WHAT YOU SHOULD DO> All the lines below should be set down exactly, with no picture carried into the copy.

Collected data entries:

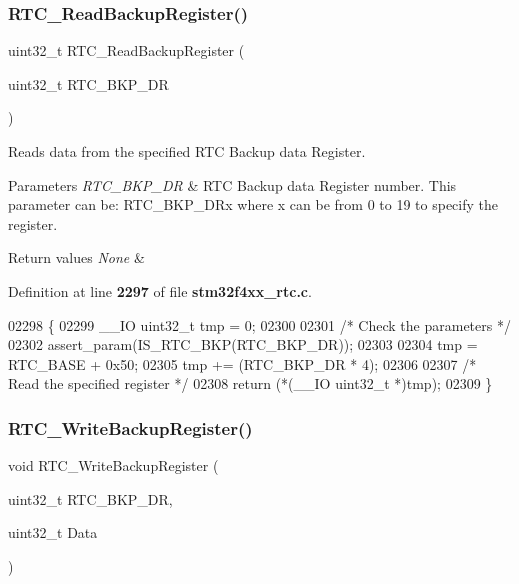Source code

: \subsubsection{R\+T\+C\+\_\+\+Read\+Backup\+Register()}
{\footnotesize\ttfamily uint32\+\_\+t R\+T\+C\+\_\+\+Read\+Backup\+Register (\begin{DoxyParamCaption}\item[{uint32\+\_\+t}]{R\+T\+C\+\_\+\+B\+K\+P\+\_\+\+DR }\end{DoxyParamCaption})}



Reads data from the specified R\+TC Backup data Register. 


\begin{DoxyParams}{Parameters}
{\em R\+T\+C\+\_\+\+B\+K\+P\+\_\+\+DR} & R\+TC Backup data Register number. This parameter can be\+: R\+T\+C\+\_\+\+B\+K\+P\+\_\+\+D\+Rx where x can be from 0 to 19 to specify the register. \\
\hline
\end{DoxyParams}

\begin{DoxyRetVals}{Return values}
{\em None} & \\
\hline
\end{DoxyRetVals}


Definition at line \textbf{ 2297} of file \textbf{ stm32f4xx\+\_\+rtc.\+c}.


\begin{DoxyCode}
02298 \{
02299   \_\_IO uint32\_t tmp = 0;
02300   
02301   \textcolor{comment}{/* Check the parameters */}
02302   assert_param(IS_RTC_BKP(RTC\_BKP\_DR));
02303 
02304   tmp = RTC_BASE + 0x50;
02305   tmp += (RTC\_BKP\_DR * 4);
02306   
02307   \textcolor{comment}{/* Read the specified register */}
02308   \textcolor{keywordflow}{return} (*(\_\_IO uint32\_t *)tmp);
02309 \}
\end{DoxyCode}
\mbox{\label{group__RTC__Group10_gaa1241e2b47d04acc116b50d7b031c3aa}} 
\subsubsection{R\+T\+C\+\_\+\+Write\+Backup\+Register()}
{\footnotesize\ttfamily void R\+T\+C\+\_\+\+Write\+Backup\+Register (\begin{DoxyParamCaption}\item[{uint32\+\_\+t}]{R\+T\+C\+\_\+\+B\+K\+P\+\_\+\+DR,  }\item[{uint32\+\_\+t}]{Data }\end{DoxyParamCaption})}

THE ANSWER>
Source code

: \subsubsection{R\+T\+C\+\_\+\+Read\+Backup\+Register()}
{\footnotesize\ttfamily uint32\+\_\+t R\+T\+C\+\_\+\+Read\+Backup\+Register (\begin{DoxyParamCaption}\item[{uint32\+\_\+t}]{R\+T\+C\+\_\+\+B\+K\+P\+\_\+\+DR }\end{DoxyParamCaption})}



Reads data from the specified R\+TC Backup data Register. 


\begin{DoxyParams}{Parameters}
{\em R\+T\+C\+\_\+\+B\+K\+P\+\_\+\+DR} & R\+TC Backup data Register number. This parameter can be\+: R\+T\+C\+\_\+\+B\+K\+P\+\_\+\+D\+Rx where x can be from 0 to 19 to specify the register. \\
\hline
\end{DoxyParams}

\begin{DoxyRetVals}{Return values}
{\em None} & \\
\hline
\end{DoxyRetVals}


Definition at line \textbf{ 2297} of file \textbf{ stm32f4xx\+\_\+rtc.\+c}.


\begin{DoxyCode}
02298 \{
02299   \_\_IO uint32\_t tmp = 0;
02300   
02301   \textcolor{comment}{/* Check the parameters */}
02302   assert_param(IS_RTC_BKP(RTC\_BKP\_DR));
02303 
02304   tmp = RTC_BASE + 0x50;
02305   tmp += (RTC\_BKP\_DR * 4);
02306   
02307   \textcolor{comment}{/* Read the specified register */}
02308   \textcolor{keywordflow}{return} (*(\_\_IO uint32\_t *)tmp);
02309 \}
\end{DoxyCode}
\mbox{\label{group__RTC__Group10_gaa1241e2b47d04acc116b50d7b031c3aa}} 
\subsubsection{R\+T\+C\+\_\+\+Write\+Backup\+Register()}
{\footnotesize\ttfamily void R\+T\+C\+\_\+\+Write\+Backup\+Register (\begin{DoxyParamCaption}\item[{uint32\+\_\+t}]{R\+T\+C\+\_\+\+B\+K\+P\+\_\+\+DR,  }\item[{uint32\+\_\+t}]{Data }\end{DoxyParamCaption})}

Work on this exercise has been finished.